ACTIVITY: For the entries below, report every line that includes the word "from".
##### RECORDS SUPPLIED #####
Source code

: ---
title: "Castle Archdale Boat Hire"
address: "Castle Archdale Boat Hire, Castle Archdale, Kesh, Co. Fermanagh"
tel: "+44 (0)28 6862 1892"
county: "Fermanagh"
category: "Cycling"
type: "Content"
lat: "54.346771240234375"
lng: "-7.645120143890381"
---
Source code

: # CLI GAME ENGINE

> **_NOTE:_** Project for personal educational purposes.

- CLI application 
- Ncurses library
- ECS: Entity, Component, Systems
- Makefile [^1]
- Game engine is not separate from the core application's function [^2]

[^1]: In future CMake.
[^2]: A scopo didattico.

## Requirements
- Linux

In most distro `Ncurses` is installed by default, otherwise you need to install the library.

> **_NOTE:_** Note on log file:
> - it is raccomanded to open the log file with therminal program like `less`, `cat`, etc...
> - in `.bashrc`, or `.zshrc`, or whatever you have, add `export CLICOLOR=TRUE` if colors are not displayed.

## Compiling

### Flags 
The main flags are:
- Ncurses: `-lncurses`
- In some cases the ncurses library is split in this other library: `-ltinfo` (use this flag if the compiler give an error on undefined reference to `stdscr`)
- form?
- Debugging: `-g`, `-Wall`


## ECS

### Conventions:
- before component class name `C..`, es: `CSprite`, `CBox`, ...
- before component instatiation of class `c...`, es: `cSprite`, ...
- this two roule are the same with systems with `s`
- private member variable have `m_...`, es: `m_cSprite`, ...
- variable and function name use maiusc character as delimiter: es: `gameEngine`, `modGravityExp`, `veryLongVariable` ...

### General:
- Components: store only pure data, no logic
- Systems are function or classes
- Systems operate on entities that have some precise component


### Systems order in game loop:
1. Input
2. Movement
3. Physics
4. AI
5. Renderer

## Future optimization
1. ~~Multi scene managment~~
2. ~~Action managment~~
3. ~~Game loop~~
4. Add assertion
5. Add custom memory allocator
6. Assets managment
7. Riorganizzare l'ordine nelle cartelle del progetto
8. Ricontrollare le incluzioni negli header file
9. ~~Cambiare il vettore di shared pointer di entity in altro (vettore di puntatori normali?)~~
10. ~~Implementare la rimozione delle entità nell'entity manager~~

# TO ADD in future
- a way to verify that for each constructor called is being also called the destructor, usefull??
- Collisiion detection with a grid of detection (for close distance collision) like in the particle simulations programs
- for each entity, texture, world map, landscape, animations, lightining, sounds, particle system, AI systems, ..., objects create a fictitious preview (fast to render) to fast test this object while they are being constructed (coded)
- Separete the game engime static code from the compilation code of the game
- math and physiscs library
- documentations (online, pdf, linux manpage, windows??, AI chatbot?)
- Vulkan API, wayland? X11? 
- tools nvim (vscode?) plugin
#####
##### RECORDS SUPPLIED #####
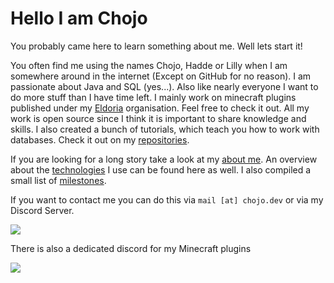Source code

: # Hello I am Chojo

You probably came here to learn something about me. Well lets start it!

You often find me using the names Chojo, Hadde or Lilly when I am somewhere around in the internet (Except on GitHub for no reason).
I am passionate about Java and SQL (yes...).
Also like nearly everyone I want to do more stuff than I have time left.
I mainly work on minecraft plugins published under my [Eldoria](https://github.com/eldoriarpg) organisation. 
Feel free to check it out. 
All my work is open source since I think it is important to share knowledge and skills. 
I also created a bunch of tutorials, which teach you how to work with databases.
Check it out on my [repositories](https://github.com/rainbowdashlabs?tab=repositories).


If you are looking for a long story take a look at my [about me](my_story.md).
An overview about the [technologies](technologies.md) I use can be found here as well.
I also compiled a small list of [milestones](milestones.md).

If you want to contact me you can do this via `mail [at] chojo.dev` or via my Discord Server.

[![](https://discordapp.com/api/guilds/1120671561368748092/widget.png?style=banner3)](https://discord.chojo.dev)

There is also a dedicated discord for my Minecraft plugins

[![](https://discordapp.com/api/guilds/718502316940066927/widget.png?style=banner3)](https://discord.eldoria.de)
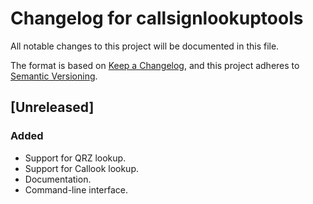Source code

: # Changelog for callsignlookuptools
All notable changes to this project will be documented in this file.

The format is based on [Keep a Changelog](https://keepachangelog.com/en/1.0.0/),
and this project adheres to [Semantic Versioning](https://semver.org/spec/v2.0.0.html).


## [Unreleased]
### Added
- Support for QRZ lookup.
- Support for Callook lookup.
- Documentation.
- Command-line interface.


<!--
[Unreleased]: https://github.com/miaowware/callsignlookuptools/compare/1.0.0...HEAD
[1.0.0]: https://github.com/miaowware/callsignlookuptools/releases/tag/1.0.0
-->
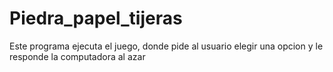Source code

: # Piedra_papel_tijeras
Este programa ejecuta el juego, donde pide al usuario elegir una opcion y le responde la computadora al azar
#####
OUTPUT FOR THIS EXERCISE:
- Game engine is not separate from the core application's function [^2]
- Separete the game engime static code from the compilation code of the game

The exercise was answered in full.